Антон Кондратьевич был низенький, хрупкий старичок с маленькой желтоватой плешинкой на голове, окруженной колечками русых волос. Мягкая бородка лопаточкой, льняные, спускающиеся концами вниз, усы, бледные полные щеки и большие голубые глаза под белесыми бровями придавали его лицу умиротворенное ласковое выражение. Антон Кондратьевич имел — так, по крайней мере, казалось Егорке — два совершенно разных голоса: один для разговора — глуховатый, рассудительный, а второй — звонкий, залихватский: для чихания. Антон Кондратьевич нюхал табак и чихал с особым усердием и великим удовлетворением. Заложит в обе ноздри по доброй порции табаку, вдохнет в себя и стоит несколько секунд с широко открытыми глазами и с таким выражением на лице, будто думает: «Куда же это я попал?».

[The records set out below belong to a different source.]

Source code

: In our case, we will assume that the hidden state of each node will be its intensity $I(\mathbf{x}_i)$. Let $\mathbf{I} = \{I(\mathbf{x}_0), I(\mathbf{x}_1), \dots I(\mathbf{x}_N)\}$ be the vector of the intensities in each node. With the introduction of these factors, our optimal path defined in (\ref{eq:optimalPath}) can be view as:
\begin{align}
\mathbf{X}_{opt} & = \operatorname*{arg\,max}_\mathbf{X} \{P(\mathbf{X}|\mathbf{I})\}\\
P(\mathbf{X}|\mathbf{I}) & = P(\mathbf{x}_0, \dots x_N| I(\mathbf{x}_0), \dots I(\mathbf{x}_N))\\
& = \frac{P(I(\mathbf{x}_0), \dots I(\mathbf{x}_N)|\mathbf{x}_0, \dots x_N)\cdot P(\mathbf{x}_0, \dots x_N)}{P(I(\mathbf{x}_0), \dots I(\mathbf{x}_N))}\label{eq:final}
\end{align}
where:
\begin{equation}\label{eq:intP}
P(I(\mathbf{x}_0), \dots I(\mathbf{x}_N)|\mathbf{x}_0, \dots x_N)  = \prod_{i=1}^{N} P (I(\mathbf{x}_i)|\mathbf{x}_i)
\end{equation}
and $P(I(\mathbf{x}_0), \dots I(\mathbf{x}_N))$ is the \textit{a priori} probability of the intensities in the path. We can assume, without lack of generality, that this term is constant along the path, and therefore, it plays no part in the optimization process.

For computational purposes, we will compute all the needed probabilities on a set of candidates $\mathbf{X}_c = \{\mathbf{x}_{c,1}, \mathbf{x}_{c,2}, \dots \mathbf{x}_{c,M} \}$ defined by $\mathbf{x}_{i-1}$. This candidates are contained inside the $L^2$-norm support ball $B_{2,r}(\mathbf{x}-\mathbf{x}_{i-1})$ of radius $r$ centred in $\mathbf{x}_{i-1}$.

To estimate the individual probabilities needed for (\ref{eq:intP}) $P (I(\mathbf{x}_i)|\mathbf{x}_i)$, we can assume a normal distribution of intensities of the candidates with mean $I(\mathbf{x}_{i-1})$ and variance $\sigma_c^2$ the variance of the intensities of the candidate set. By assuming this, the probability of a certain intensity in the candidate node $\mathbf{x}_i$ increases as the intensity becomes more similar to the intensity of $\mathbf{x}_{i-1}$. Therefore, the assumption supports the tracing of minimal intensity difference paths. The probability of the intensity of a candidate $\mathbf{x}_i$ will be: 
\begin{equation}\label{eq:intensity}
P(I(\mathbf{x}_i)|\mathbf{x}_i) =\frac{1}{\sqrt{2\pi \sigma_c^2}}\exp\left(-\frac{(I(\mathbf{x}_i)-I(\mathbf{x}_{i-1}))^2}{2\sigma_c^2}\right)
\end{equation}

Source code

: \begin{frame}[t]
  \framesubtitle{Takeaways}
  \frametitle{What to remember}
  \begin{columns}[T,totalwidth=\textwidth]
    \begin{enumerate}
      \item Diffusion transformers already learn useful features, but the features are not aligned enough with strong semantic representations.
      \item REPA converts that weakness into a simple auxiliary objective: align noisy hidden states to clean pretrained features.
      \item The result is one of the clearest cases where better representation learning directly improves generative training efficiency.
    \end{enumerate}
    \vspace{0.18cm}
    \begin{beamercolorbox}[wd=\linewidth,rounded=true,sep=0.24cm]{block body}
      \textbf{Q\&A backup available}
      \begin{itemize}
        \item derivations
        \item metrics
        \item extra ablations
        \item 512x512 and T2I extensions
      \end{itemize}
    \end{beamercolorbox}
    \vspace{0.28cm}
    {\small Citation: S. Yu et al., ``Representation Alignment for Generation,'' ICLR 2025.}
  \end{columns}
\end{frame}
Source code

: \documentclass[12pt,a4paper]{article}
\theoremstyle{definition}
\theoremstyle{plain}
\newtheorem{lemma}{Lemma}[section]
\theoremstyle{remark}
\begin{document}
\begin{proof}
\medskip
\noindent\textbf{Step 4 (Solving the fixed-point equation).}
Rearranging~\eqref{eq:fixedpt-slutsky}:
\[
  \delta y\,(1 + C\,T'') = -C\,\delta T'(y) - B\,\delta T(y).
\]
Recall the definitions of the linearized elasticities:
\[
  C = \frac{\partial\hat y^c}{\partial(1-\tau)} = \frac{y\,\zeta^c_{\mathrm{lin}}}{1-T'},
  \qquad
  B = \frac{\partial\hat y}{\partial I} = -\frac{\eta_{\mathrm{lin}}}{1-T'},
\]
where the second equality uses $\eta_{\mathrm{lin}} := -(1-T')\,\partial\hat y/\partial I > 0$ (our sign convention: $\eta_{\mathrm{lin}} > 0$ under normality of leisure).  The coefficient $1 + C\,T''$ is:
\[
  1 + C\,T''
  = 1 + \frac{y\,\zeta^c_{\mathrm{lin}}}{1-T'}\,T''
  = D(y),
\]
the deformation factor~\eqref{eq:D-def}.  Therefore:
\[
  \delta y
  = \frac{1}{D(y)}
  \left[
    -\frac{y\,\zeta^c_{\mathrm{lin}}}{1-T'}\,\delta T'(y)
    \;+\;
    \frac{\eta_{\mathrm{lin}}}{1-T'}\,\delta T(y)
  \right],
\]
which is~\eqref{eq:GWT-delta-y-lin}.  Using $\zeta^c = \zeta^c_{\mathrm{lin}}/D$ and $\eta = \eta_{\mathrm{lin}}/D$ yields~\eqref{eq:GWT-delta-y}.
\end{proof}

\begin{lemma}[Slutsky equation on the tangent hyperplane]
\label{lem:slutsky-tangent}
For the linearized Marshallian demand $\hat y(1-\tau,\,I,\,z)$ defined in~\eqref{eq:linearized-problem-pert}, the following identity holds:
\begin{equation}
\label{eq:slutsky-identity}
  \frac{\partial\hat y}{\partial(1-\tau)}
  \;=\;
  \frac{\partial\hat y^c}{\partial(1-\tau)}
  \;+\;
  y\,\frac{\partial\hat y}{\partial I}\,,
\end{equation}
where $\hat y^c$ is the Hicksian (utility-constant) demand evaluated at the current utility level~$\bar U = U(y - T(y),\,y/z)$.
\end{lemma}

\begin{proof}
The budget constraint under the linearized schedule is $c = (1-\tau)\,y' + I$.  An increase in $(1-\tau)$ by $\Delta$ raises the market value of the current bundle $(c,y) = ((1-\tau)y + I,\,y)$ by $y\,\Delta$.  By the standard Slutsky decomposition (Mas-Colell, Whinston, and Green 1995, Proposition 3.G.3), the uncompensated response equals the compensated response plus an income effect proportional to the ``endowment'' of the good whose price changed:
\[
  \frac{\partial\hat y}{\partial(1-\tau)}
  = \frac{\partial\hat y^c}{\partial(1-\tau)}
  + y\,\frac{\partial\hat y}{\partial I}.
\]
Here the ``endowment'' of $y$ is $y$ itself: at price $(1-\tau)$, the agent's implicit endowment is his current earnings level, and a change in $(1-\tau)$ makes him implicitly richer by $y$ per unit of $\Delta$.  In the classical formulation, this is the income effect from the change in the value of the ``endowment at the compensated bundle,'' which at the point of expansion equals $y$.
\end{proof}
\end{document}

— Что, своих не узнаешь? — спросит с улыбкой кто-нибудь.
А другой заметит:
— Попал в парную, сейчас начнет хлестаться веником.
Отвечать в такое время Кондратьевич был не в силах, он только руками взмахивал — раз, другой, а затем — словно и в самом деле узнал своих — звонко и радостно выкрикивал: «И эх! И эх!» — и начинал «париться».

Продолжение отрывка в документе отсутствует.